Les motifs d'encouragement ne manquent pas pourtant. D'abord, le Danemark a dominé un groupe de qualification très relevé, composé entre autres du Portugal, qui a bien failli être éliminé, et de la Suède.
Son histoire en Coupe du monde, bien que réduite à trois participations, montre ensuite que les Danois ont toujours passé le premier tour, atteignant au mieux les quarts de finale en 1998 en France.
Enfin, les « Dansk Dynamit » développent depuis quelques années un jeu séduisant, basé sur une circulation rapide du ballon et une utilisation de toute la largeur du terrain. Un style qui n'est pas sans rappeler celui des Pays-Bas, leur plus coriace adversaire du groupe E.

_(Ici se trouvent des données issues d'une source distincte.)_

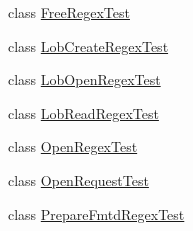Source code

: \begin{DoxyCompactItemize}
class \hyperlink{classclang_1_1tidy_1_1pagesjaunes_1_1test_1_1_free_regex_test}{Free\+Regex\+Test}
\item 
class \hyperlink{classclang_1_1tidy_1_1pagesjaunes_1_1test_1_1_lob_create_regex_test}{Lob\+Create\+Regex\+Test}
\item 
class \hyperlink{classclang_1_1tidy_1_1pagesjaunes_1_1test_1_1_lob_open_regex_test}{Lob\+Open\+Regex\+Test}
\item 
class \hyperlink{classclang_1_1tidy_1_1pagesjaunes_1_1test_1_1_lob_read_regex_test}{Lob\+Read\+Regex\+Test}
\item 
class \hyperlink{classclang_1_1tidy_1_1pagesjaunes_1_1test_1_1_open_regex_test}{Open\+Regex\+Test}
\item 
class \hyperlink{classclang_1_1tidy_1_1pagesjaunes_1_1test_1_1_open_request_test}{Open\+Request\+Test}
\item 
class \hyperlink{classclang_1_1tidy_1_1pagesjaunes_1_1test_1_1_prepare_fmtd_regex_test}{Prepare\+Fmtd\+Regex\+Test}
\end{DoxyCompactItemize}
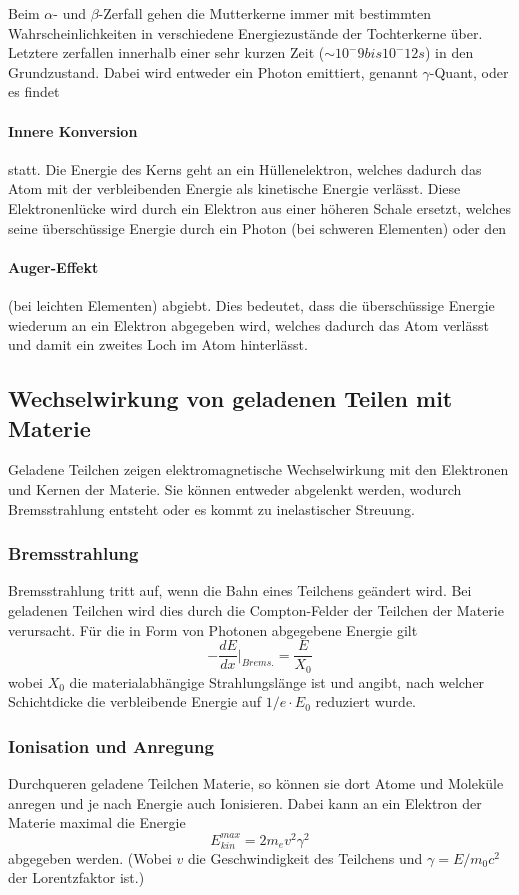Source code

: Beim $\alpha$- und $\beta$-Zerfall gehen die Mutterkerne immer mit bestimmten Wahrscheinlichkeiten in verschiedene Energiezustände der Tochterkerne über. Letztere zerfallen innerhalb einer sehr kurzen Zeit ($\sim 10^-9 bis 10^-12 s$) in den Grundzustand. Dabei wird entweder ein Photon emittiert, genannt $\gamma$-Quant, oder es findet \paragraph{Innere Konversion} statt. Die Energie des Kerns geht an ein Hüllenelektron, welches dadurch das Atom mit der verbleibenden Energie als kinetische Energie verlässt. Diese Elektronenlücke wird durch ein Elektron aus einer höheren Schale ersetzt, welches seine überschüssige Energie durch ein Photon (bei schweren Elementen) oder den \paragraph{Auger-Effekt} (bei leichten Elementen) abgiebt.
Dies bedeutet, dass die überschüssige Energie wiederum an ein Elektron abgegeben wird, welches dadurch das Atom verlässt und damit ein zweites Loch im Atom hinterlässt.

\subsection{Wechselwirkung von geladenen Teilen mit Materie}

Geladene Teilchen zeigen elektromagnetische Wechselwirkung mit den Elektronen und Kernen der Materie. Sie können entweder abgelenkt werden, wodurch Bremsstrahlung entsteht oder es kommt zu inelastischer Streuung.

\subsubsection{Bremsstrahlung}
Bremsstrahlung tritt auf, wenn die Bahn eines Teilchens geändert wird. Bei geladenen Teilchen wird dies durch die Compton-Felder der Teilchen der Materie verursacht. Für die in Form von Photonen abgegebene Energie gilt
\begin{equation}
 - \frac{dE}{dx} \rvert_{Brems.} = \frac{E}{X_0}
\end{equation}
wobei $X_0$ die materialabhängige Strahlungslänge ist und angibt, nach welcher Schichtdicke die verbleibende Energie auf $1/e \cdot E_0$ reduziert wurde.

\subsubsection{Ionisation und Anregung}
Durchqueren geladene Teilchen Materie, so können sie dort Atome und Moleküle anregen und je nach Energie auch Ionisieren. Dabei kann an ein Elektron der Materie maximal die Energie
\begin{equation}
 E_{kin}^{max} = 2 m_e v^2 \gamma^2
\end{equation}
abgegeben werden. (Wobei $v$ die Geschwindigkeit des Teilchens und $\gamma = E / m_0 c^2$ der Lorentzfaktor ist.)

La comparaison est tout sauf fortuite, de nombreux joueurs scandinaves évoluant ou ayant évolué dans le championnat néerlandais. Le sélectionneur Morten Olsen a aussi dirigé l'Ajax Amsterdam dans les années 1990.

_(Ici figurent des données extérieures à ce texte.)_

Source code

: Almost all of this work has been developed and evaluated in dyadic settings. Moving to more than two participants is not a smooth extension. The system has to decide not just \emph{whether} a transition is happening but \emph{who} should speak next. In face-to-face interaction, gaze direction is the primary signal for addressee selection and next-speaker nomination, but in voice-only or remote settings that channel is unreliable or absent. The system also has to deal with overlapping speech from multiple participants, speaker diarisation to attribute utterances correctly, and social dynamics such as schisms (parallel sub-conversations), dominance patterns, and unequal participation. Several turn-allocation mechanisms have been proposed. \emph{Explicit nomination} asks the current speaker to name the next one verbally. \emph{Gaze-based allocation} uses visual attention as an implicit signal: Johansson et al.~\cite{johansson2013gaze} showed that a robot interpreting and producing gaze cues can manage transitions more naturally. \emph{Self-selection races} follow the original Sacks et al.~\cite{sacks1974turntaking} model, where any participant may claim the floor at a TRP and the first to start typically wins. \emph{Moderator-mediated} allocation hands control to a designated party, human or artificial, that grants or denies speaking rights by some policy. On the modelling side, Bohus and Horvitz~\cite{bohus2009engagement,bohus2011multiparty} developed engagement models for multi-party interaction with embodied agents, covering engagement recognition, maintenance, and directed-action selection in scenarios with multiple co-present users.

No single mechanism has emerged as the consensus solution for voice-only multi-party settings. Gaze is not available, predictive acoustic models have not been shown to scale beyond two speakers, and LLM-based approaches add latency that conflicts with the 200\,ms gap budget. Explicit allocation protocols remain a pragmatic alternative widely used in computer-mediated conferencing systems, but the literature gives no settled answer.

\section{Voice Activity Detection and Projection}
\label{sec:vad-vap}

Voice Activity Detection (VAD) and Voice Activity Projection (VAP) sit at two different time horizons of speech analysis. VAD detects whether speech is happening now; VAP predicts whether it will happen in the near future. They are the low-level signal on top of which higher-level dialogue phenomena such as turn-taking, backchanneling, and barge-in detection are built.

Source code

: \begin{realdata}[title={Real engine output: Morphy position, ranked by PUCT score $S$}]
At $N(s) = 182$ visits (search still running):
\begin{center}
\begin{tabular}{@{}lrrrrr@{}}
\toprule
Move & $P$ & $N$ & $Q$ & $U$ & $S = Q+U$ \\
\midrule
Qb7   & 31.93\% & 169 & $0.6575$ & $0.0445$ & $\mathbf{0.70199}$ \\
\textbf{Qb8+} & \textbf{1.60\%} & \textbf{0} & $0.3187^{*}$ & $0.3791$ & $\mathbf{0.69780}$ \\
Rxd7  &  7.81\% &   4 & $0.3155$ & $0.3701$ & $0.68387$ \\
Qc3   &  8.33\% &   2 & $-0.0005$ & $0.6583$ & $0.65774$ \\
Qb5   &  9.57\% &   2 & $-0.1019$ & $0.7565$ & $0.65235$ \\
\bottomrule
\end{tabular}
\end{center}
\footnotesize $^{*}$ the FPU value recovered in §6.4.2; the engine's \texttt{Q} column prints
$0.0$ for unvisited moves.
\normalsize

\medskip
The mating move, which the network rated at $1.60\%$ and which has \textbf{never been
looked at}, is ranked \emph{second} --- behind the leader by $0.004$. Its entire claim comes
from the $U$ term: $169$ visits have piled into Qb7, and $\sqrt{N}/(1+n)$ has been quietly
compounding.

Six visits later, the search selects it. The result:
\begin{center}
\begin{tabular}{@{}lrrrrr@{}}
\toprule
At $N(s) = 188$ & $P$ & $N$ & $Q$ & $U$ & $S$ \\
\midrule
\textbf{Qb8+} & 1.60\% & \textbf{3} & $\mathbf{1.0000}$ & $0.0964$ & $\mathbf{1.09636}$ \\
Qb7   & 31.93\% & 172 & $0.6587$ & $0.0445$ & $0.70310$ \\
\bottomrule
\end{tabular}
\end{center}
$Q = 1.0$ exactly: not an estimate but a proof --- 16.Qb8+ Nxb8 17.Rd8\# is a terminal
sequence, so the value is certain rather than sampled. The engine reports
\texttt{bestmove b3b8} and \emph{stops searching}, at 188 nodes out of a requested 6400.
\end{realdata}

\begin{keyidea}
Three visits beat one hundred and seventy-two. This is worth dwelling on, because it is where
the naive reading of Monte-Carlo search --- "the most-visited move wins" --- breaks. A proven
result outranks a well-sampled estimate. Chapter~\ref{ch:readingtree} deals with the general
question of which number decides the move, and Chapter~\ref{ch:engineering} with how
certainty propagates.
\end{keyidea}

Alors, les Danois en route pour un nouvel exploit ?
« Marquer des buts »
S'ils semblent en mesure de franchir le cap du premier tour - le Cameroun et le Japon sont leurs deux autres adversaires -, les Scandinaves devront améliorer leur rendement offensif pour espérer aller plus loin dans la compétition.

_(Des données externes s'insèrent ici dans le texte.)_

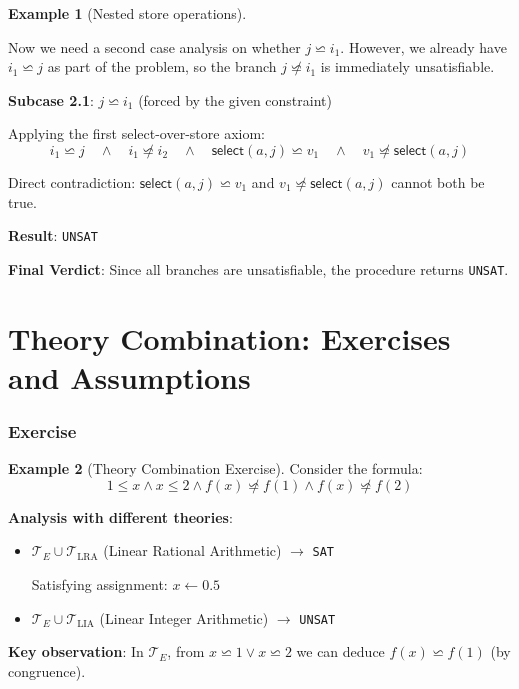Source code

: \documentclass[11pt,a4paper]{article}
\theoremstyle{definition}
\newtheorem{example}{Example}[section]
\theoremstyle{plain}
\theoremstyle{remark}
\begin{document}
\begin{example}[Nested store operations]
\begin{tcolorbox}[colback=red!5!white,colframe=red!75!black,title=\textbf{Example 4: UNSAT with Nested Stores},breakable]
Now we need a second case analysis on whether $j \backsimeq i_1$. However, we already have $i_1 \backsimeq j$ as part of the problem, so the branch $j \not\backsimeq i_1$ is immediately unsatisfiable.

\textbf{Subcase 2.1}: $j \backsimeq i_1$ (forced by the given constraint)

Applying the first select-over-store axiom:
\[
i_1 \backsimeq j \quad \wedge \quad i_1 \not\backsimeq i_2 \quad \wedge \quad \textsf{select}(a, j) \backsimeq v_1 \quad \wedge \quad v_1 \not\backsimeq \textsf{select}(a, j)
\]

Direct contradiction: $\textsf{select}(a, j) \backsimeq v_1$ and $v_1 \not\backsimeq \textsf{select}(a, j)$ cannot both be true.

\textbf{Result}: \texttt{UNSAT}

\vspace{0.5em}

\textbf{Final Verdict}: Since all branches are unsatisfiable, the procedure returns \texttt{UNSAT}.
\end{tcolorbox}
\end{example} 



\newpage 

\part{Theory Combination: Exercises and Assumptions}

\section{Exercise}

\begin{example}[Theory Combination Exercise]
Consider the formula:
\[
1 \leq x \wedge x \leq 2 \wedge f(x) \not\backsimeq f(1) \wedge f(x) \not\backsimeq f(2)
\]

\textbf{Analysis with different theories}:

\begin{itemize}
    \item $\mathcal{T}_E \cup \mathcal{T}_{\text{LRA}}$ (Linear Rational Arithmetic) $\longrightarrow$ \texttt{SAT}

    Satisfying assignment: $x \leftarrow 0.5$

    \item $\mathcal{T}_E \cup \mathcal{T}_{\text{LIA}}$ (Linear Integer Arithmetic) $\longrightarrow$ \texttt{UNSAT}
\end{itemize}

\textbf{Key observation}: In $\mathcal{T}_E$, from $x \backsimeq 1 \vee x \backsimeq 2$ we can deduce $f(x) \backsimeq f(1)$ (by congruence).
\end{example}
\end{document}
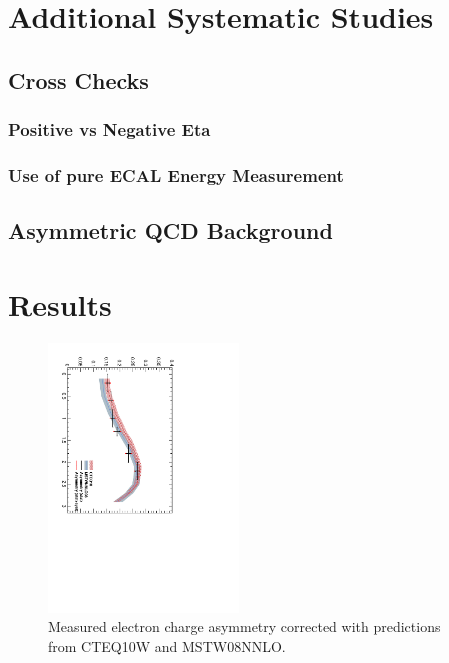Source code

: \section{Additional Systematic Studies}
\subsection{Cross Checks}
\subsubsection{Positive vs Negative Eta}
\subsubsection{Use of pure ECAL Energy Measurement}
\subsection{Asymmetric \ac{QCD} Background}



\section{Results}

\begin{figure}[htb]
  \begin{center}
  \includegraphics*[width=0.45\textwidth,angle=90]{Asym_25}
  \caption{\label{fig:asym25} Measured electron charge asymmetry corrected with predictions from CTEQ10W and MSTW08NNLO.}
  \end{center}
\end{figure}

La récente défaite en match amical contre l'Australie (0-1) a illustré les lacunes d'une équipe qui développe, certes, un beau football, mais peine à concrétiser sa domination.
« Nous avons tenu le ballon, mais peu importe la possession en football, ce qui compte c'est de marquer des buts », a réagi Morten Olsen après la rencontre.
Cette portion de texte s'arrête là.